Strategy Logic and Implementation Details:

  • bt.indicators.SMA: Backtrader automatically computes and updates the Simple Moving Average (SMA) for each bar within the __init__ method, eliminating the need for manual rolling calculations.
  • bt.indicators.CrossOver: This indicator yields +1 when the fast SMA crosses above the slow SMA, -1 when it crosses below, and 0 otherwise. This obviates manual comparison of shifted data arrays.
  • self.notify_order(): This method is invoked by the broker upon order status changes. It is utilized here to log details of executed buy and sell orders, providing accurate records of actual trades.
  • self.buy(size=self.p.stake) / self.close(): Orders are submitted to the simulated broker and are filled at the subsequent bar's opening price by default, which is a design feature preventing look-ahead bias. The stake parameter in self.buy() defines the number of units to trade.
  • self.position: This internal Backtrader object represents the current market position (e.g., flat, long, short). It evaluates to False when no position is held and True when a position is open.

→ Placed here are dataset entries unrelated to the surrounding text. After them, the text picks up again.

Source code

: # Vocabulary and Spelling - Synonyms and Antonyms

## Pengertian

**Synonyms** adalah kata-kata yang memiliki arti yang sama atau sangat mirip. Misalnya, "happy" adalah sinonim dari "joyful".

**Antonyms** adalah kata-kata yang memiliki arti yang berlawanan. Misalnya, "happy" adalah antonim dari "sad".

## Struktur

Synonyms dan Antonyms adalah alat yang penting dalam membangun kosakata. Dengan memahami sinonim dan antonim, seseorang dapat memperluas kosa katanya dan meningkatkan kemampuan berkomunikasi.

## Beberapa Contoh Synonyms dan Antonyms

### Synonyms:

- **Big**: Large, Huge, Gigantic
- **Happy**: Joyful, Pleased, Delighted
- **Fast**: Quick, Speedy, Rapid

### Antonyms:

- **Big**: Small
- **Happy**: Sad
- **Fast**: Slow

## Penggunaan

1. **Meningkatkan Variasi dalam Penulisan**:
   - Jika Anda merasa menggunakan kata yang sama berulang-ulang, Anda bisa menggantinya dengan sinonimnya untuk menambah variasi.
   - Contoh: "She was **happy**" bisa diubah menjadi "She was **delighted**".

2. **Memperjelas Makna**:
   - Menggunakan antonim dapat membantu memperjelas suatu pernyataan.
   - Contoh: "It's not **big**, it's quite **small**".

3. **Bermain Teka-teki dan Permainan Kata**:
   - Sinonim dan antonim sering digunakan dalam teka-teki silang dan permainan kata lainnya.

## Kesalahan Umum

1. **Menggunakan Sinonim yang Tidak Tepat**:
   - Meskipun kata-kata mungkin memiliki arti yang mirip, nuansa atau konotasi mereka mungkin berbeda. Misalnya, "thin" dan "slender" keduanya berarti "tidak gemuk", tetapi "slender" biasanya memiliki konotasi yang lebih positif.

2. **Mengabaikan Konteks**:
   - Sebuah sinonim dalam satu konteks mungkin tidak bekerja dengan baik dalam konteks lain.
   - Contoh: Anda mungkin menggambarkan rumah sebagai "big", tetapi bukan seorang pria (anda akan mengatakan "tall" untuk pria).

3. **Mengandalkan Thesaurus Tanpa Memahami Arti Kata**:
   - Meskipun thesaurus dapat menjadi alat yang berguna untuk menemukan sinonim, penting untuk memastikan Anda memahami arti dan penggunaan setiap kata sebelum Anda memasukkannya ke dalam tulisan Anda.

5. Backtesting Engine Configuration and Execution

[5]
# --- Configure Cerebro ---
cerebro = bt.Cerebro()
cerebro.addstrategy(MACrossStrategy, fast=10, slow=30, stake=1)

# --- Convert DataFrame to Backtrader data feed ---
data_feed = bt.feeds.PandasData(
    dataname = df,
    open     = "open",
    high     = "high",
    low      = "low",
    close    = "close",
    volume   = "volume",
    openinterest = -1,
)
cerebro.adddata(data_feed)

# --- Broker configuration ---
cerebro.broker.set_cash(1_000_000) # Increased cash for sufficient trading capital
cerebro.broker.setcommission(commission=0.001)   # 0.1% per trade

# --- Analyzers ---
cerebro.addanalyzer(bt.analyzers.SharpeRatio,   _name="sharpe",   riskfreerate=0.0)
cerebro.addanalyzer(bt.analyzers.DrawDown,       _name="drawdown")
cerebro.addanalyzer(bt.analyzers.TradeAnalyzer,  _name="trades")
cerebro.addanalyzer(bt.analyzers.Returns,        _name="returns")

print(f"Starting Portfolio Value : ${cerebro.broker.getvalue():,.2f}")

# --- Run ---
results  = cerebro.run()
strat    = results[0]

print(f"Final Portfolio Value    : ${cerebro.broker.getvalue():,.2f}")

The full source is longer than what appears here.